Brian E Dean, that's B-R-I-A-N, middle initial E, last name Dean, D-E-A-N, and you can find him on YouTube at Brian Dean. And last but not least, a very special thank you to Elaine Pofelt for getting Brian's story on my radar. Elaine is the author of The Million Dollar One-Person Business and more recently, Tiny Business, Big Money. She is fantastic. You can also, if you want, search her name on tim.blog and a couple of episodes that feature her will pop right up. So, that all said, without further ado, please enjoy this 4-Hour Workweek Case Study with Brian Dean. Optimal, minimal.
**Brian Dean** (2:30)
At this altitude, I can run flat out for a half mile before my hands start shaking.
**Tim Ferriss** (2:34)
Can I answer your personal question?
Brian, nice to meet you finally. Thank you for taking the time.
**Brian Dean** (2:57)
Hey, great to be here.
**Tim Ferriss** (2:58)
Brian, where should we begin? I'm thinking maybe because the impetus for this is somewhat around the connective tissue of the 4-Hour Workweek. Can we just begin with how on earth you and the 4-Hour Workweek intersected? Maybe we start there?
**Brian Dean** (3:16)
So it intersected at a really weird and sort of low time in my life where I had started a PhD program at Purdue. And it was just overall not a great experience. I went in gung-ho. I'm going to be a scientist and all this stuff. And then the hard reality of pipetting in a lab and having an advisor breathing down your neck is like, I can't do this anymore. I'm out.
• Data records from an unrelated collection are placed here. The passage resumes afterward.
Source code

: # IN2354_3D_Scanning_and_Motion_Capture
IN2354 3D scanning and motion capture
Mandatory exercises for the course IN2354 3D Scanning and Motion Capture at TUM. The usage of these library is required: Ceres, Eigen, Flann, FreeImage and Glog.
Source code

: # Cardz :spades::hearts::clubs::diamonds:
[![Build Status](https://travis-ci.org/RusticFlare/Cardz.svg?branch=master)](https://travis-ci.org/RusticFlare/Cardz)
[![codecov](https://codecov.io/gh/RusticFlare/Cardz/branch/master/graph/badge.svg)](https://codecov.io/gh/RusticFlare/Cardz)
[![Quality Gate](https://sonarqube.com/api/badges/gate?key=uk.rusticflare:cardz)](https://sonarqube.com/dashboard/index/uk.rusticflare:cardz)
So my plan was to get a job because I had a degree. I was like, let me get a job as a dietician. Unfortunately, that didn't really work out. And I ended up in my dad's basement.
**Tim Ferriss** (3:48)
What was the timing of this? This was what year roughly?
**Brian Dean** (3:52)
This was 2008 So I think the book was relatively new then.
**Tim Ferriss** (3:56)
Yeah, 2008 That would have been a year after publication, let's just say. And also not exactly the hottest job market for people who may not recall. It was a tough time overall because of the financial crisis.
**Brian Dean** (4:07)
Totally unbeknownst to me as going to graduate school, spending most of my time at bars drinking. The great financial crisis was like over my head. Never heard of it until I tried to get a job. And suddenly it became very real, very fast. I was in my dad's basement, broke, no girlfriend, obviously. No real prospects, like I'm just kind of lazily applying for jobs every morning and just sitting around and watching Jerry Springer in the afternoon. That's pretty much my day. And then one day I have an idea, I'm like, I should start something.